▸ Assignment: Lines holding the string "products" in the listing below are to be copied.

▸ Listed entries:
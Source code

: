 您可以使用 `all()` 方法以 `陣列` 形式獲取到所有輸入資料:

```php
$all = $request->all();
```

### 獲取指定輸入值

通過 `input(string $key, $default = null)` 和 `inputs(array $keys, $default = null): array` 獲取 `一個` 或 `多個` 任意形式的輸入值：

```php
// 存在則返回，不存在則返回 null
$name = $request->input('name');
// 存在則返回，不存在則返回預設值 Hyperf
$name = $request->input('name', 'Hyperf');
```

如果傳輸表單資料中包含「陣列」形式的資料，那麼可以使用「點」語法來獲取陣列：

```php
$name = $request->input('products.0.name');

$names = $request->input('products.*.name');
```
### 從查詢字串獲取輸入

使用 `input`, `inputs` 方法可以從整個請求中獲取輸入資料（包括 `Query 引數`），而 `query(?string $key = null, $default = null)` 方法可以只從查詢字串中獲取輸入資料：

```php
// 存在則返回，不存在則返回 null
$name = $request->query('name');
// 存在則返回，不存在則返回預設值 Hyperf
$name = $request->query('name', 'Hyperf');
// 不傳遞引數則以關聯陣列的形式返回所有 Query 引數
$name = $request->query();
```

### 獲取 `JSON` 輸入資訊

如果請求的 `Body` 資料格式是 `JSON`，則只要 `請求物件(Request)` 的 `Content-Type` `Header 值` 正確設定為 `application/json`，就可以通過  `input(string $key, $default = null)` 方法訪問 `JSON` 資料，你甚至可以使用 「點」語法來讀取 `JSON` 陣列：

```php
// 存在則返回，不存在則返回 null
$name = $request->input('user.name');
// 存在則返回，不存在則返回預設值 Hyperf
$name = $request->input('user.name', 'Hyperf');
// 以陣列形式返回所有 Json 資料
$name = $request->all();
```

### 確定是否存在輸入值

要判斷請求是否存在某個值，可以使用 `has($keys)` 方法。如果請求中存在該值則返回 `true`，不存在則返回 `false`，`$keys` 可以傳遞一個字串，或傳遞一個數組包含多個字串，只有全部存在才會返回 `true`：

▸ Reply to the task:
$name = $request->input('products.0.name');
$names = $request->input('products.*.name');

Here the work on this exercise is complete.